Definitely do both heads.  If the old gasket is composite it could explain the low compression but you need to build the engine up balanced left to right.

You don't need to skim the heads, composite gaskets are more tolerant and I've got away with it before now, torch and straight edge is a damn good idea (I use feeler guages though).

The oil in the plugs has simply collected there after escaping the rocker cover.

The black sooty appearence is running  slightly rich, if it's dry sooty rather than wet oily then don't worry, modern low-lead fuels don't leave the white deposits all books like to talk about, the best you can hope for is dark brown.

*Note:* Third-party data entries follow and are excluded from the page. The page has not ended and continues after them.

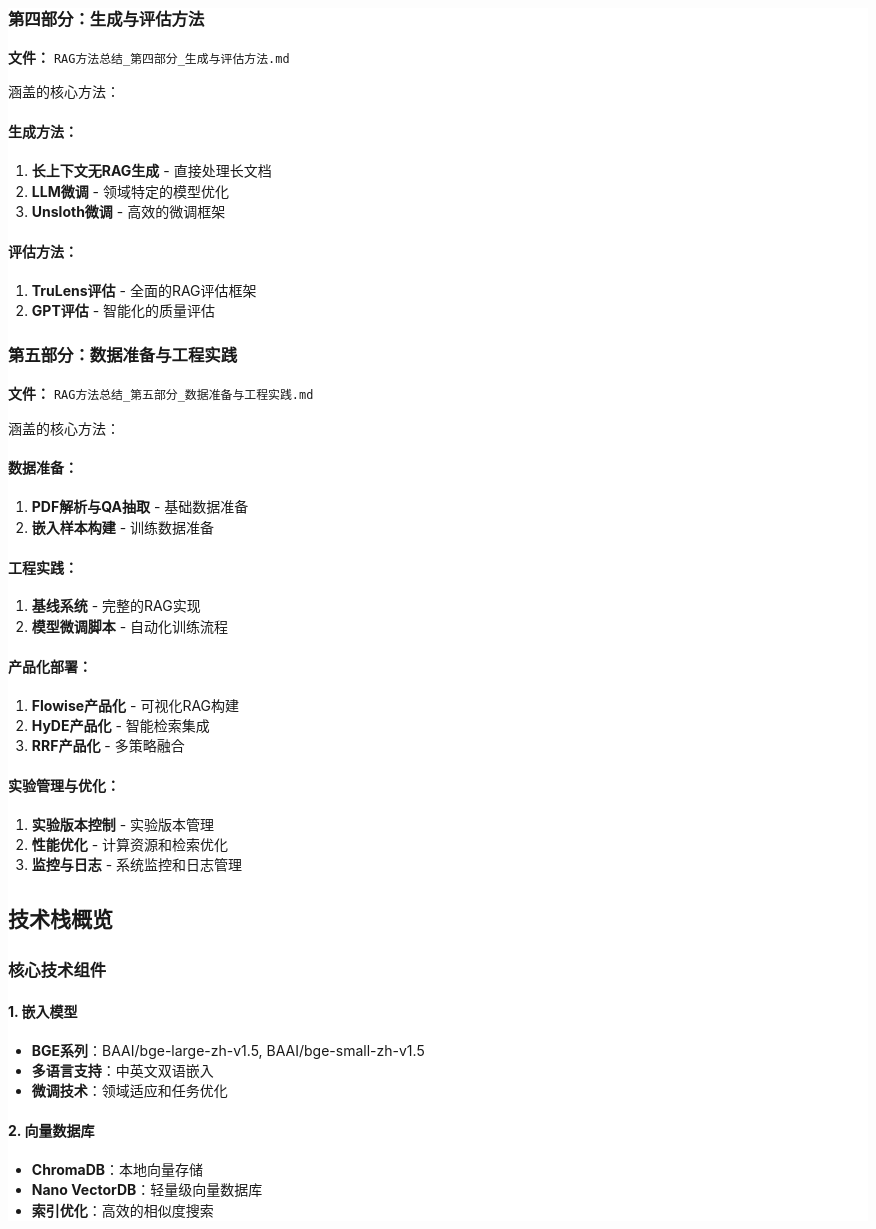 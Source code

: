 ### 第四部分：生成与评估方法
**文件：** `RAG方法总结_第四部分_生成与评估方法.md`

涵盖的核心方法：

#### 生成方法：
1. **长上下文无RAG生成** - 直接处理长文档
2. **LLM微调** - 领域特定的模型优化
3. **Unsloth微调** - 高效的微调框架

#### 评估方法：
1. **TruLens评估** - 全面的RAG评估框架
2. **GPT评估** - 智能化的质量评估

### 第五部分：数据准备与工程实践
**文件：** `RAG方法总结_第五部分_数据准备与工程实践.md`

涵盖的核心方法：

#### 数据准备：
1. **PDF解析与QA抽取** - 基础数据准备
2. **嵌入样本构建** - 训练数据准备

#### 工程实践：
1. **基线系统** - 完整的RAG实现
2. **模型微调脚本** - 自动化训练流程

#### 产品化部署：
1. **Flowise产品化** - 可视化RAG构建
2. **HyDE产品化** - 智能检索集成
3. **RRF产品化** - 多策略融合

#### 实验管理与优化：
1. **实验版本控制** - 实验版本管理
2. **性能优化** - 计算资源和检索优化
3. **监控与日志** - 系统监控和日志管理

## 技术栈概览

### 核心技术组件

#### 1. 嵌入模型
- **BGE系列**：BAAI/bge-large-zh-v1.5, BAAI/bge-small-zh-v1.5
- **多语言支持**：中英文双语嵌入
- **微调技术**：领域适应和任务优化

#### 2. 向量数据库
- **ChromaDB**：本地向量存储
- **Nano VectorDB**：轻量级向量数据库
- **索引优化**：高效的相似度搜索
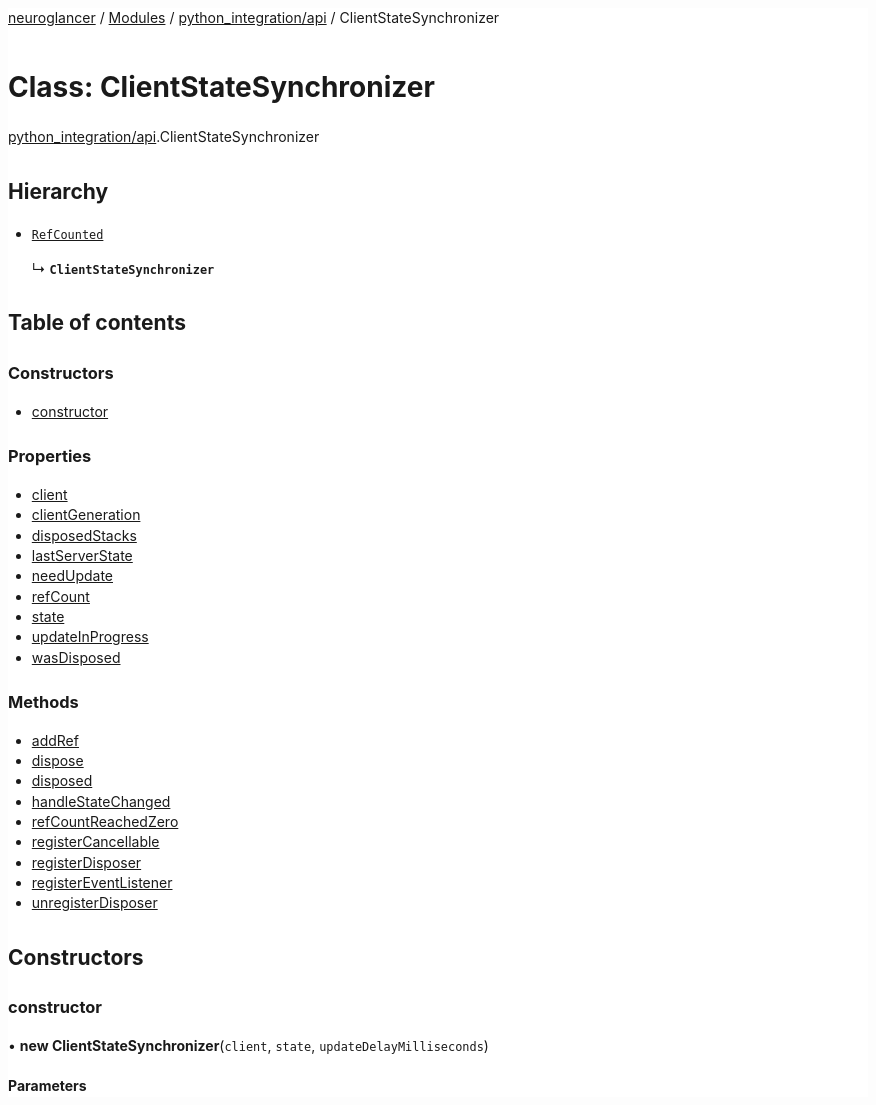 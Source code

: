 [neuroglancer](../README.md) / [Modules](../modules.md) / [python\_integration/api](../modules/python_integration_api.md) / ClientStateSynchronizer

# Class: ClientStateSynchronizer

[python_integration/api](../modules/python_integration_api.md).ClientStateSynchronizer

## Hierarchy

- [`RefCounted`](util_disposable.RefCounted.md)

  ↳ **`ClientStateSynchronizer`**

## Table of contents

### Constructors

- [constructor](python_integration_api.ClientStateSynchronizer.md#constructor)

### Properties

- [client](python_integration_api.ClientStateSynchronizer.md#client)
- [clientGeneration](python_integration_api.ClientStateSynchronizer.md#clientgeneration)
- [disposedStacks](python_integration_api.ClientStateSynchronizer.md#disposedstacks)
- [lastServerState](python_integration_api.ClientStateSynchronizer.md#lastserverstate)
- [needUpdate](python_integration_api.ClientStateSynchronizer.md#needupdate)
- [refCount](python_integration_api.ClientStateSynchronizer.md#refcount)
- [state](python_integration_api.ClientStateSynchronizer.md#state)
- [updateInProgress](python_integration_api.ClientStateSynchronizer.md#updateinprogress)
- [wasDisposed](python_integration_api.ClientStateSynchronizer.md#wasdisposed)

### Methods

- [addRef](python_integration_api.ClientStateSynchronizer.md#addref)
- [dispose](python_integration_api.ClientStateSynchronizer.md#dispose)
- [disposed](python_integration_api.ClientStateSynchronizer.md#disposed)
- [handleStateChanged](python_integration_api.ClientStateSynchronizer.md#handlestatechanged)
- [refCountReachedZero](python_integration_api.ClientStateSynchronizer.md#refcountreachedzero)
- [registerCancellable](python_integration_api.ClientStateSynchronizer.md#registercancellable)
- [registerDisposer](python_integration_api.ClientStateSynchronizer.md#registerdisposer)
- [registerEventListener](python_integration_api.ClientStateSynchronizer.md#registereventlistener)
- [unregisterDisposer](python_integration_api.ClientStateSynchronizer.md#unregisterdisposer)

## Constructors

### constructor

• **new ClientStateSynchronizer**(`client`, `state`, `updateDelayMilliseconds`)

#### Parameters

As long as the sparking surface is clear they are ok.

Dr Strangeglove:
It is dry soot on the plugs.  I will change both of the gaskets as they are in a set anyway.  I just wondered should I be looking out for any other fixable items whilst I am in their?

Range Rover Blues:
Well you will be able to see the camshaft, so if you have the time mooch around RPI's website (sorry. no link) for the things to look at there, and hope you don't need to do anything as camshafts can be expensive.  IIRC the things to look for a hollow faces on the hydraulic followers and brown marks on the can lobes, the followers should spin as the engine runs, if they don't then the camshaft is wearing out.

You will be able to see the starter, check the earth strap..Check the engine mounts.

Engine wise most of it will be on your bench in the near future.  If you can get hold of some Dye penetrant then you can check the condition of the block casting for the so-called porouos block syndrome.  I've heard lots of theories on theis one but I have seen a couple of block show cracks in the gasket face.

I use WD40 and a kitchen scourer(green plastic, not wire-wool) to clean the carbon from the heads and pistons, sela the pistons with grease first.  Clean the valves and lap them in, fetlle any casting ridges from the air tracts in the heads.  Check the valve guides for side-play and again if you have the dye-pen check for cracks.

If you start looking for things to replace you can do serious damage to your wallet, so don't start worrying about the rocker shafts or anything like that, if it's not bust, don't fix it is my advice.

Dr Strangeglove:
Bump

Yoshi:
Very interesting read that :D am gonna head on with mine in haste!  Well when i can afford a new rad :D so will replace the rad and then try her and see how she goes, if she overheats again i will try everything else (we know the rad is goosed cos its got a big puddle underneath it!)